I apologize for contributing to it moving in that direction. I do think it's...going to be pretty hard to avoid having it come up in this thread specifically, given the question of what GMs should do with patrons, and whether those patrons should be punitive to their warlocks if said warlocks are falling short in some way. But I can also understand why that's not a topic you're super interested in discussing.
 

The rules support this: "At 1st level, you have struck a bargain with an otherworldly being of your choice:" (2014!PHB pg 107)


The rules negate this: "Work with your DM to determine how big a part your pact will play in your character's adventuring career." (2014!PHB pg 106)

The player cannot unilaterally decide this according the the PHB. They are one voice in the decision, not the only voice.
But by that same token, the GM is not a unilateral voice either. Despite the many (many...many...) claims to the contrary, the player and GM have to actually come to an agreement between them. A consensus, if you will.
 

But by that same token, the GM is not a unilateral voice either. Despite the many (many...many...) claims to the contrary, the player and GM have to actually come to an agreement between them. A consensus, if you will.
Oh course not, the rules are for the player to work with your DM. I never asserted otherwise. I was pointing out where the rules supported (player solely picks the patron) and did not support (player solely sets up the pact) that Paul was saying.

There are direction in the rules for things such as pacts, such as paladin oaths with repercussions for failure. If anything, it's clerics that have little guidance in the rules.
 

Aaaand the thread has turned into another Player vs GM Agency debate.
That kind of was the original question: how the dm should adjudicate the class's fluff, when the mechanics technically only imply that you should.

Strongly imply, I'll agree, but Rules as Written you shouldn't do much of anything. So the question is about asserting more dm authority than RAW without being a doodiehead about it.

(Which is a subset of the cliché argument that we keep repeating. The trick is to focus on not being a doodiehead in the first place, which isn't that hard, and the rest is downright easy.)

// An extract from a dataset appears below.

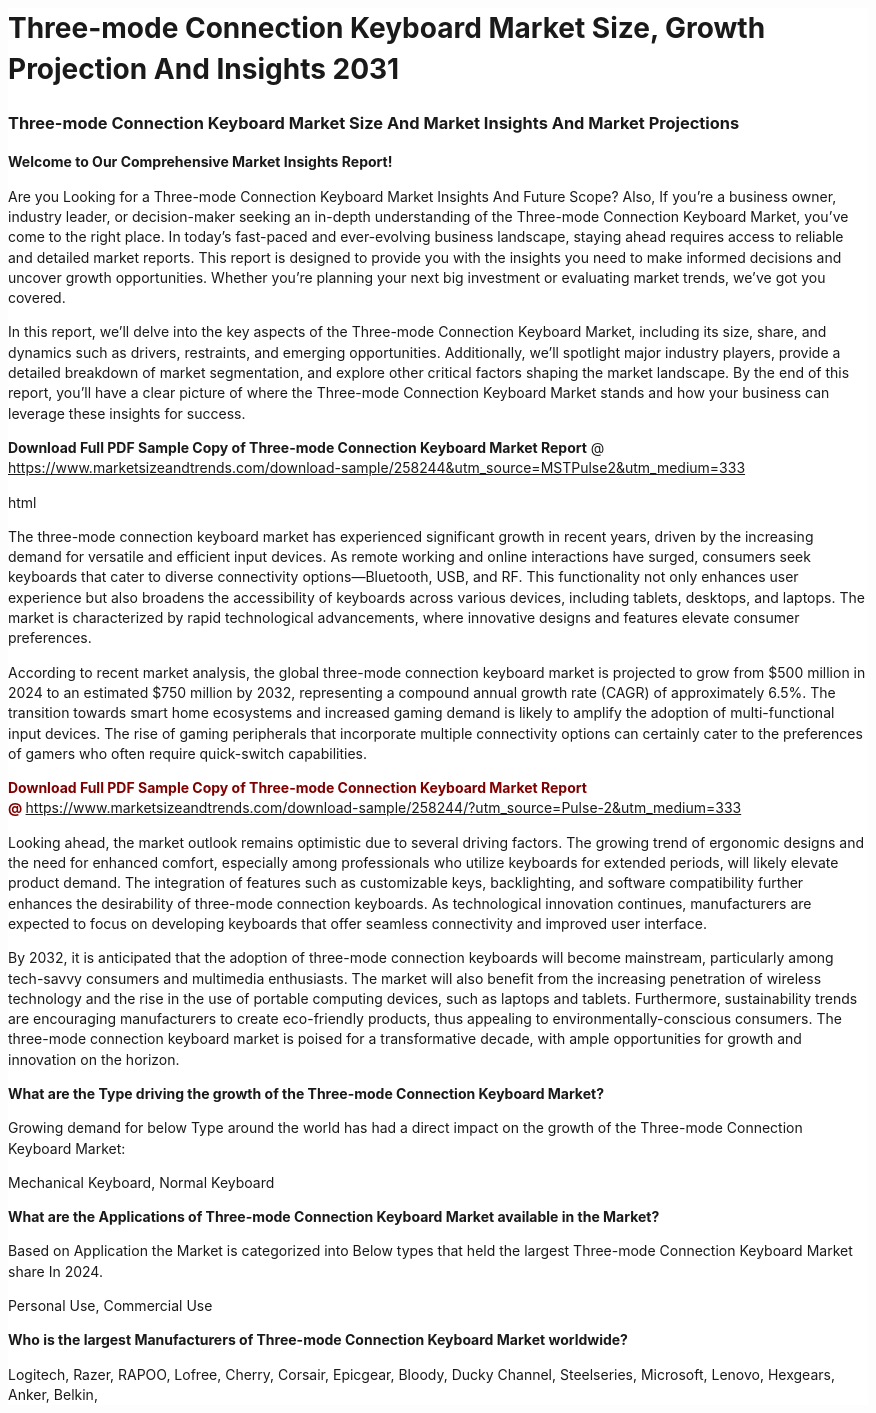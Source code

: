 <h1>Three-mode Connection Keyboard Market Size, Growth Projection And Insights 2031</h1><div class="" data-test-id=""><h3><span class="">Three-mode Connection Keyboard Market Size And Market Insights And Market Projections</span></h3></div><div class="" data-test-id=""><p><strong>Welcome to Our Comprehensive Market Insights Report!</strong></p><p>Are you Looking for a Three-mode Connection Keyboard Market Insights And Future Scope? Also, If you&rsquo;re a business owner, industry leader, or decision-maker seeking an in-depth understanding of the Three-mode Connection Keyboard Market, you&rsquo;ve come to the right place. In today&rsquo;s fast-paced and ever-evolving business landscape, staying ahead requires access to reliable and detailed market reports. This report is designed to provide you with the insights you need to make informed decisions and uncover growth opportunities. Whether you&rsquo;re planning your next big investment or evaluating market trends, we&rsquo;ve got you covered.</p><p>In this report, we&rsquo;ll delve into the key aspects of the Three-mode Connection Keyboard Market, including its size, share, and dynamics such as drivers, restraints, and emerging opportunities. Additionally, we&rsquo;ll spotlight major industry players, provide a detailed breakdown of market segmentation, and explore other critical factors shaping the market landscape. By the end of this report, you&rsquo;ll have a clear picture of where the Three-mode Connection Keyboard Market stands and how your business can leverage these insights for success.</p><p><strong>Download Full PDF Sample Copy of Three-mode Connection Keyboard Market Report</strong> @ <a href="https://www.marketsizeandtrends.com/download-sample/258244&utm_source=MSTPulse2&utm_medium=333" target="_blank">https://www.marketsizeandtrends.com/download-sample/258244&utm_source=MSTPulse2&utm_medium=333</a></p></div><div class="" data-test-id=""><p><span class="">html<p>The three-mode connection keyboard market has experienced significant growth in recent years, driven by the increasing demand for versatile and efficient input devices. As remote working and online interactions have surged, consumers seek keyboards that cater to diverse connectivity options—Bluetooth, USB, and RF. This functionality not only enhances user experience but also broadens the accessibility of keyboards across various devices, including tablets, desktops, and laptops. The market is characterized by rapid technological advancements, where innovative designs and features elevate consumer preferences.</p><p>According to recent market analysis, the global three-mode connection keyboard market is projected to grow from $500 million in 2024 to an estimated $750 million by 2032, representing a compound annual growth rate (CAGR) of approximately 6.5%. The transition towards smart home ecosystems and increased gaming demand is likely to amplify the adoption of multi-functional input devices. The rise of gaming peripherals that incorporate multiple connectivity options can certainly cater to the preferences of gamers who often require quick-switch capabilities.</p><p><strong><span style="color: #800000;">Download Full PDF Sample Copy of Three-mode Connection Keyboard Market Report @</span>&nbsp;</strong><a href="https://www.marketsizeandtrends.com/download-sample/258244/?utm_source=Pulse-2&amp;utm_medium=333">https://www.marketsizeandtrends.com/download-sample/258244/?utm_source=Pulse-2&amp;utm_medium=333</a></p><p>Looking ahead, the market outlook remains optimistic due to several driving factors. The growing trend of ergonomic designs and the need for enhanced comfort, especially among professionals who utilize keyboards for extended periods, will likely elevate product demand. The integration of features such as customizable keys, backlighting, and software compatibility further enhances the desirability of three-mode connection keyboards. As technological innovation continues, manufacturers are expected to focus on developing keyboards that offer seamless connectivity and improved user interface.</p><p>By 2032, it is anticipated that the adoption of three-mode connection keyboards will become mainstream, particularly among tech-savvy consumers and multimedia enthusiasts. The market will also benefit from the increasing penetration of wireless technology and the rise in the use of portable computing devices, such as laptops and tablets. Furthermore, sustainability trends are encouraging manufacturers to create eco-friendly products, thus appealing to environmentally-conscious consumers. The three-mode connection keyboard market is poised for a transformative decade, with ample opportunities for growth and innovation on the horizon.</p></span></p><p><strong><span class="">What are the&nbsp;Type driving the growth of the Three-mode Connection Keyboard Market?</span></strong></p></div><div class="" data-test-id=""><p><span class="">Growing demand for below Type around the world has had a direct impact on the growth of the Three-mode Connection Keyboard Market:</span></p></div><div class="" data-test-id=""><p>Mechanical Keyboard, Normal Keyboard</p><p><span class=""><strong>What are the&nbsp;Applications&nbsp;of Three-mode Connection Keyboard Market available in the Market?</strong></span></p></div><div class="" data-test-id=""><p><span class="">Based on Application the Market is categorized into Below types that held the largest Three-mode Connection Keyboard Market share In 2024.</span></p></div><div class="" data-test-id=""><p><span class="">Personal Use, Commercial Use</span></p><p><span class=""><strong>Who is the largest Manufacturers of Three-mode Connection Keyboard Market worldwide?</strong></span></p></div><div class="" data-test-id=""><p><span class="">Logitech, Razer, RAPOO, Lofree, Cherry, Corsair, Epicgear, Bloody, Ducky Channel, Steelseries, Microsoft, Lenovo, Hexgears, Anker, Belkin,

My ultimate final answer to the first question: each character is going to have a slightly different answer. Your best bet as a dm is to have a conversation with the warlock's player and figure out how to best combine the player's vision, your own vision of the world, and the roleplaying opportunities presented, in a way that won't overstay its welcome. But when I've played essentially the same warlock character in multiple campaigns, that answer was different each time.

For example, I play celestial warlocks as being essentially clerics (though more Orders Militant that priests per se). But what that means depends a lot on the details of the worldbuilding (what churches exist, what they care about, etc.) and so the final result was significantly different in terms of roleplay despite having the exact same build. Because they were different dms running different games in different settings.